OER Commons offers new ways of teaching and learning from kindergarten to higher education. Elementary students, for example, can learn about the ancient city of Petra from the American Museum of Natural History, forinstance, by navigating through an archeological tour of Petra's ruins. Alternatively, elementary and middle school students can learn about building skateboard ramps, tracks, and jumps and kinetic energy from PhET interactive simulations from the University of Colorado at Boulder. For college students, there are numerous lectures or courses from Carnegie Mellon University Open Learning Initiative to MIT OpenCourseWare and the University of Hong Kong. Numerous non-profits, such as the Saylor Foundation, and international organizations, such as UNESCO and the United Nations, have contributed as well.

OER Commons offers materials that are freely available and accessible but have limitations on its use. With some of the resources, you may download and share. With others, you may be able to edit and re-post. OER often have a Creative Commons or GNU license that specify how the material may be used, adapted, and shared. Users, however, can contribute to the OER Commons by submitting resources to the collection or participating in discussions.

OER Commons is a step forward with some caveats and need for improvement. First, not every OER is included on the site. Moreover, non-profits, such as the Annenberg Foundation or Meet Me at the Corner, may have high-quality, free educational materials online but lack a Creative Commons or a GNU license and therefore will not be included on OER Commons.

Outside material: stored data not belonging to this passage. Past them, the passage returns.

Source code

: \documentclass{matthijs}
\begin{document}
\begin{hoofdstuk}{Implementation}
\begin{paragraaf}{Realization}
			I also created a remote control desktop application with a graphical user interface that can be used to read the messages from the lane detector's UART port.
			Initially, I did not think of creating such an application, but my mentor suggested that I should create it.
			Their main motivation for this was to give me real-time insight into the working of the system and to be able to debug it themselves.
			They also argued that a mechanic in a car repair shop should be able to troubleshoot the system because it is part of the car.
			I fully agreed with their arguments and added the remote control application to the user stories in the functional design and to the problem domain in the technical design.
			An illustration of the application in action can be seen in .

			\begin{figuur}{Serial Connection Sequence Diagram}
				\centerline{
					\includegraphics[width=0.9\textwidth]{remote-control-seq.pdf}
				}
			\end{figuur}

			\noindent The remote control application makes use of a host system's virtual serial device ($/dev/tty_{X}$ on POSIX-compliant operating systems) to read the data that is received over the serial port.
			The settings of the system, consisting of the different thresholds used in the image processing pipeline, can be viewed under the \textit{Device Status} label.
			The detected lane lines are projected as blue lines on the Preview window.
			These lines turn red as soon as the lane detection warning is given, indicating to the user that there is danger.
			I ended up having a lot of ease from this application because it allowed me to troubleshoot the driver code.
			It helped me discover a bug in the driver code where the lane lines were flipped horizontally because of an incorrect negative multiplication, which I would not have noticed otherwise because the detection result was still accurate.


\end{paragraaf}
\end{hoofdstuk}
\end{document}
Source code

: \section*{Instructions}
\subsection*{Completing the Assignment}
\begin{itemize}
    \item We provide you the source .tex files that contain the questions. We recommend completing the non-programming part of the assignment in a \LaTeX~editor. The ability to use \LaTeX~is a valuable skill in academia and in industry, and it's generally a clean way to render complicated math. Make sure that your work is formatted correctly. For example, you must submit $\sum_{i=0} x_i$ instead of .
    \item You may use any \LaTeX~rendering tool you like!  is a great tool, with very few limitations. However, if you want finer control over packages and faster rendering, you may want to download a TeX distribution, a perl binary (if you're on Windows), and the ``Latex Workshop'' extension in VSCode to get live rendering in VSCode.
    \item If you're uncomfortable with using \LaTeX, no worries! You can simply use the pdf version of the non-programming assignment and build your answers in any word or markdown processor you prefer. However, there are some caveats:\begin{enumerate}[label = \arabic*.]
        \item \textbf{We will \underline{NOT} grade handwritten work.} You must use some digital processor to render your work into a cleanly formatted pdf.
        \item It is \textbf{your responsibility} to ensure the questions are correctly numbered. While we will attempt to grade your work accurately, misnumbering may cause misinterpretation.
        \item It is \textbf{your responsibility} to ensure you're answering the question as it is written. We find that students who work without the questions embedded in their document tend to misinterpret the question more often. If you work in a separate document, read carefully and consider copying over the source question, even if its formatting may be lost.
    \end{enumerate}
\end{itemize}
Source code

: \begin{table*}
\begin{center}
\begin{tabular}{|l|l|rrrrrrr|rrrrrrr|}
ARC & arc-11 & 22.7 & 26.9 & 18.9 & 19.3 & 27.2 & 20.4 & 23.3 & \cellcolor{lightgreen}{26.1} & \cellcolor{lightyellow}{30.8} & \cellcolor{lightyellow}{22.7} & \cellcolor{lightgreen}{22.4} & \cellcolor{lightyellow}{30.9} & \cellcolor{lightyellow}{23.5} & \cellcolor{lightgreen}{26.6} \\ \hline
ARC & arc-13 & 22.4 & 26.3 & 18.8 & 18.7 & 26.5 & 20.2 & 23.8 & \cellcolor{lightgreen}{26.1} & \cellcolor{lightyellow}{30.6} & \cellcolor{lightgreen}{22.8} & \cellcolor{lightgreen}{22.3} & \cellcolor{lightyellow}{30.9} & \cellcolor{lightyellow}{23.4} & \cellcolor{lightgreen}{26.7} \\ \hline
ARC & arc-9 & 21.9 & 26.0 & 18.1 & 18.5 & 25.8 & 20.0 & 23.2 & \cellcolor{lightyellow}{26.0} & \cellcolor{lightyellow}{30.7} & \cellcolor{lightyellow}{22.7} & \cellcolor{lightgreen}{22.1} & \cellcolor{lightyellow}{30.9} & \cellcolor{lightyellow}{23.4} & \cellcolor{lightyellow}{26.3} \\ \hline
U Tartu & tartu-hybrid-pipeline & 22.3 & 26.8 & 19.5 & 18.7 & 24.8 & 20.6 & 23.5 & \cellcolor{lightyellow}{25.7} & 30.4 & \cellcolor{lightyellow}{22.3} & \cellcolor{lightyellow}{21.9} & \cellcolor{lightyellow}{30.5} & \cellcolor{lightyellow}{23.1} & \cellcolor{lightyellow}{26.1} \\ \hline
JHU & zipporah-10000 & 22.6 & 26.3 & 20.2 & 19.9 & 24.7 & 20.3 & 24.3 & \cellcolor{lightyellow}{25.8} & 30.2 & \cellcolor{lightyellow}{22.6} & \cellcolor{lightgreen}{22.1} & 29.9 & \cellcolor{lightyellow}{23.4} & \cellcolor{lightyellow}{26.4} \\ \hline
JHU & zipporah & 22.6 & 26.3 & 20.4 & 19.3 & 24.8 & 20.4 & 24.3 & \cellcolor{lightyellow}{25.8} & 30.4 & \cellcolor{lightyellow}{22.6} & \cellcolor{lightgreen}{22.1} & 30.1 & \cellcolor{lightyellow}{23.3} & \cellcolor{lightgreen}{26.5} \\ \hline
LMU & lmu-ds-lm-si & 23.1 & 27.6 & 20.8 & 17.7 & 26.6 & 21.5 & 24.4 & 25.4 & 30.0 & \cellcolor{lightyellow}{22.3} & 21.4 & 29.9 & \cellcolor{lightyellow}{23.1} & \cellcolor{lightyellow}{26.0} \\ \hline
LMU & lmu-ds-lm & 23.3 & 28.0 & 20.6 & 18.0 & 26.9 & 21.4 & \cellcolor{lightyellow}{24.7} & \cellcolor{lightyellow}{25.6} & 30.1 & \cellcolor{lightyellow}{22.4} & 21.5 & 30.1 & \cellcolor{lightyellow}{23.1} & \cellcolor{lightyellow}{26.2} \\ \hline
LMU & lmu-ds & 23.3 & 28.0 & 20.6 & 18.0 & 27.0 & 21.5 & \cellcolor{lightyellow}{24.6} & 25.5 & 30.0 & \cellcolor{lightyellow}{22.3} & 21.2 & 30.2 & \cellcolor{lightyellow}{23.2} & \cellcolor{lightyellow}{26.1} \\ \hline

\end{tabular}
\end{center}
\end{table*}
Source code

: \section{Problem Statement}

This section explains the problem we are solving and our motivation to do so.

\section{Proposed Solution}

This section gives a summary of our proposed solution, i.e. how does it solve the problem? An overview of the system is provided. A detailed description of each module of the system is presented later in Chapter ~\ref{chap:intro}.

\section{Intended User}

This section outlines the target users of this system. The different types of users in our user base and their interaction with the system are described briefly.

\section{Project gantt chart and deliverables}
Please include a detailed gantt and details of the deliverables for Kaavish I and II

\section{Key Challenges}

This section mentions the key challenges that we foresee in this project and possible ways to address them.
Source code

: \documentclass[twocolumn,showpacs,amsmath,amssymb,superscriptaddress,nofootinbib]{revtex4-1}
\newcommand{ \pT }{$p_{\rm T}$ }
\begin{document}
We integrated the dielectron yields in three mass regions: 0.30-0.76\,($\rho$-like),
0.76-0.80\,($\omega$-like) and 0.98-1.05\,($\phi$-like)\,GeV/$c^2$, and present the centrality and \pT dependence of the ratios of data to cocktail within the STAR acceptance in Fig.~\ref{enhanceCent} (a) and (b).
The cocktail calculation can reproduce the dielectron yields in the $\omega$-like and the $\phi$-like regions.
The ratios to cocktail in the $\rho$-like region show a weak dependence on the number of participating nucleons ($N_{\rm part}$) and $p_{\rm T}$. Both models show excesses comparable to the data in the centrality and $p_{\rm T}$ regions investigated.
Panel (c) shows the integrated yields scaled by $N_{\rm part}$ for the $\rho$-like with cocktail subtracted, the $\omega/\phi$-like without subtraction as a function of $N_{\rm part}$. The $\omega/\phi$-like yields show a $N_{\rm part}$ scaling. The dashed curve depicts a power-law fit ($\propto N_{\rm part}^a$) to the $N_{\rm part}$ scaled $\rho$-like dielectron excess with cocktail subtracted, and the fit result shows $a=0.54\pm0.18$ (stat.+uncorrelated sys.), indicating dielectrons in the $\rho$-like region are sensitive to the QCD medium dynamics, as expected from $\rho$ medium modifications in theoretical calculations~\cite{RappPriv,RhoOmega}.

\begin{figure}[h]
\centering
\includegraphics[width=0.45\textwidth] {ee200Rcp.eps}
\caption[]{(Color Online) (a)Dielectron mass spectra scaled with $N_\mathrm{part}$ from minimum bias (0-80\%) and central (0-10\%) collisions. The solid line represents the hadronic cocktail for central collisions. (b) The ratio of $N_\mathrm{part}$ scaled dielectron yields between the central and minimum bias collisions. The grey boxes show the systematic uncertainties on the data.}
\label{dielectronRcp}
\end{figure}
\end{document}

The inconsistencies with tagging and subject headings on OER Commons are more problematic. The ancient city of Petra example mentioned above is tagged under ancient civilizations, anthropology, archaeology, Jordan, and science as an inquiry, but not under history or world history. Likewise, a link to Helen Keller is tagged under Alabama and US history, but not under the blind, women, Harvard, or tags relevant to Helen Keller's life.

Overlaps and inconsistencies with subject headings, especially between thehumanities and social sciences, can lead to mislabeling and confusion.

Much of OER Commons is aimed at American teachers and being aligned with the Common Core State Standards in the United States. An advanced search enables users to refine a search, but the material type section is couched in teacher terms, such as readings, training materials, and lesson plans. Although there is much material that would benefit libraries, parents, home schoolers, and a broader US and global audience, at the moment it is squarely designed with American teachers and a teacher-driven education in a classroom setting.

Overall, at the moment it's debatable how simple and user-friendly OER Commons is. There is still a considerable amount of vertical scrolling and searching to find materials rather than use of sifting materials in a horizontal format. It's debatable first how much of it is accessible to those with print disabilities. An advanced search permits users to select a media format such as audio, but there is no icon or way to indicate the appropriate media format when search results are retrieved. As a result, it's debatable whether users will be able to find the necessary material needed. Nevertheless, OER Commons is model for the discovery, production, and dissemination of open textbooks and many OER materials.

As the first comprehensive open learning network, OER Commons is a step forward.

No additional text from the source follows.